In the present euro zone deficit, the EBRD has approved to help countries such as Kazakhstan, Montenegro by issuing them euro bonds, which will help them in consolidating their public sector and minimise their financial troubles (Silk Road Intelligencer, 2010) Regional development banks such as Asian Development Bank, African Development Bank, Inter-American Development Bank all cater to the needs of their own specific regions. These regional groupings of countries have established these international financial institutions keeping in mind the common interests and benefits that it can reap by working collectively.

In case of the Asian Development Bank( ADB) which was established in 1966, its goal is to advocate economic development in the Asian Continent by disbursing money by way of long term loans and providing technical assistance. The ADB is a multilateral financial institution which promotes international business among 67 countries, mostly from the Asian continent. The primary objective of the ADB is to eradicate poverty across Asia.

In Asia most of the countries are in the stage of development and economic liberalisation, therefore the ADB has been formed as a result of an agreement between its member countries so as to develop the whole region by increasing the quality of life to its citizens. The ADB was formed so as to keep the “Asian identity” as a primary driving force to inculcate growth and cooperation between its member countries. The ADB has also helped in fostering business ties among its member countries by way of bilateral agreements on the side lines of the ADB vision. The ADB raises its capital by bond issues in the global capital markets, it lso utilises the contribution from its member countries and the income generated from its lending activities. Funds raised by these activities accounts for almost three- fourths of its operating capital. The ADB has been instrumental in providing loans on project basis such as a major infrastructural project, agricultural development and other major business endeavours to its member countries. However apart from the assistance to the state owned enterprises or public projects, the ADB also provides direct help to private enterprises to develop the private sector as well.
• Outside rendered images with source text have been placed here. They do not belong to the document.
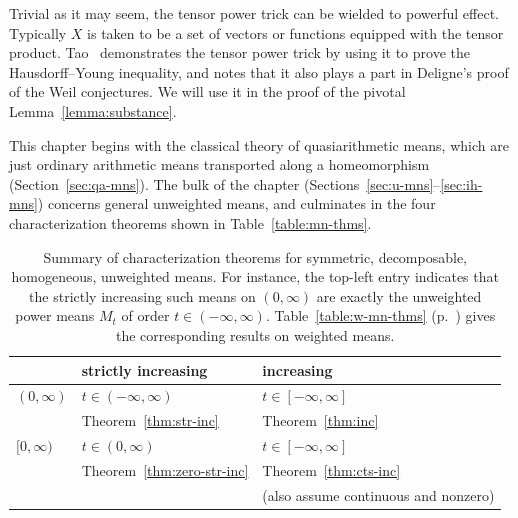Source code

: Trivial as it may seem, the tensor power trick can be wielded to powerful
effect.  Typically $X$ is taken to be a set of vectors or functions
equipped with the tensor product.  Tao~\cite{TaoSR}%
%
%  
demonstrates the 
tensor power trick by using it to prove the Hausdorff--Young%
%
%
inequality, and notes that it also plays a part in Deligne's proof of the
Weil%
%
% 
conjectures.  We will use it
in the proof of the pivotal Lemma~\ref{lemma:substance}.

This chapter begins with the classical theory of quasiarithmetic means,
which are just ordinary arithmetic means transported along a homeomorphism
(Section~\ref{sec:qa-mns}).  The bulk of the chapter
(Sections~\ref{sec:u-mns}--\ref{sec:ih-mns}) concerns general unweighted
means, and culminates in the four characterization theorems shown in
Table~\ref{table:mn-thms}.

\begin{table}
\centering
\normalsize
\begin{tabular}{|l|l|l|}
\hline
                &
strictly increasing             &increasing     \\
\hline          
$(0, \infty)$   &
$t \in (-\infty, \infty)$       &$t \in [-\infty, \infty]$      \\
                &
Theorem~\ref{thm:str-inc}       &Theorem~\ref{thm:inc}          \\
\hline
$[0, \infty)$   &
$t \in (0, \infty)$             &$t \in [-\infty, \infty]$      \\
                &
Theorem~\ref{thm:zero-str-inc}  &Theorem~\ref{thm:cts-inc}      \\
                &
                                &
\small(also assume continuous and nonzero)      \\
\hline
\end{tabular}
\caption{Summary of characterization theorems for symmetric, decomposable,
  homogeneous, unweighted means.  For instance, the top-left entry
  indicates that the strictly increasing such means on $(0, \infty)$ are
  exactly the unweighted power means $M_t$ of order $t \in (-\infty,
  \infty)$.  Table~\ref{table:w-mn-thms} (p.~\pageref{table:w-mn-thms})
  gives the corresponding results on weighted means.}%
%
%
\index{power mean!characterization of!unweighted on $[0, \infty)$}%
\end{table}

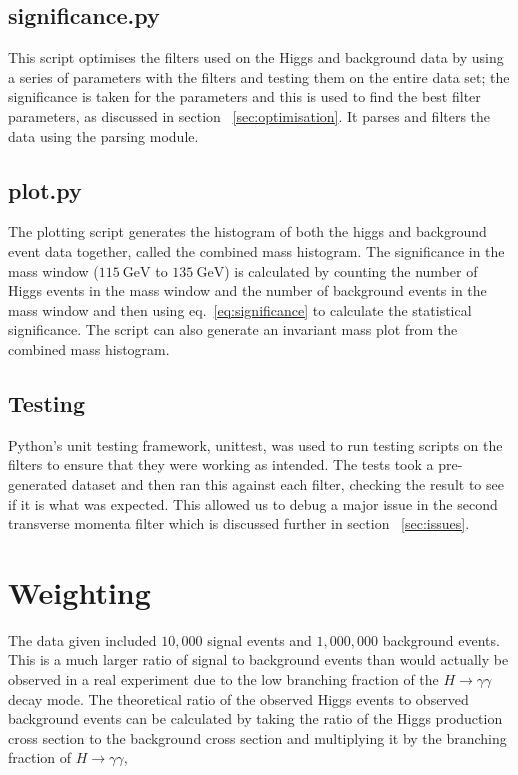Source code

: \documentclass[11pt]{amsart}
\begin{document}
\begin{multicols}{2}
\subsection{significance.py}

This script optimises the filters used on the Higgs and background data by using a series of parameters with the filters and testing them on the entire data set; the significance is taken for the parameters and this is used to find the best filter parameters, as discussed in section ~\ref{sec:optimisation}. It parses and filters the data using the parsing module.

\subsection{plot.py}

The plotting script generates the histogram of both the higgs and background event data together, called the combined mass histogram. The significance in the mass window ($\SI{115}{\giga\electronvolt}$ to $\SI{135}{\giga\electronvolt}$) is calculated by counting the number of Higgs events in the mass window and the number of background events in the mass window and then using eq.~\ref{eq:significance} to calculate the statistical significance. The script can also generate an invariant mass plot from the combined mass histogram.

\subsection{Testing}
\label{sec:testing}

Python's unit testing framework, unittest, was used to run testing scripts on the filters to ensure that they were working as intended. The tests took a pre-generated dataset and then ran this against each filter, checking the result to see if it is what was expected. This allowed us to debug a major issue in the second transverse momenta filter which is discussed further in section ~\ref{sec:issues}.

\section{Weighting}

The data given included $10,000$ signal events and $1,000,000$ background events. This is a much larger ratio of signal to background events than would actually be observed in a real experiment due to the low branching fraction of the $H \to \gamma\gamma$ decay mode. The theoretical ratio of the observed Higgs events to observed background events can be calculated by taking the ratio of the Higgs production cross section to the background cross section and multiplying it by the branching fraction of $H \to \gamma\gamma$,


\end{multicols}
\end{document}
All these cooperation and assistance among the member countries, working on the lines of the Asian Development Bank directly promotes international business. In principle, the objectives of all International Financial Institutions(IFIs)is to promote economic growth, poverty eradication, environment protection, international business promotion etc, these objectives are being achieved by these institutions by working with governments of concerned countries and its agencies.

The International Financial Institutions pursued these, with loans for public and private sector enterprises, technical assistance and lending based on the policies set up these IFIs. In these ever changing political and economic environments, the importance of IFIs in bringing in much needed financial help during economic crisis cannot be ruled out. This has been seen over the years, when IFIs such as World Bank, IMF, and EBRD etc have helped many countries to rework their economic policies and providing them with long term loans which have made them become economically more stable( Leslie and Philip, 2009).

The IFIs have also strengthened their role during financial turmoil, for example in countries such as Greece, Kazakhstan etc these institutions have contributed substantial relief packages by responding appropriately and on time. The International Financial Institutions are promoting international business by helping the governments of various countries to create market oriented growth conditions and by becoming principle investing institutions working alongside with private sector and thereby increasing private capital inflows.

Institutions such as World Bank, IMF etc have been consistently assisting macroeconomic stability and establishing the required physical, legal, social, technical and regulatory framework. These IFIs have realised the potential of the private sector in the economic growth and international trade and started to invest in projects which require international financing.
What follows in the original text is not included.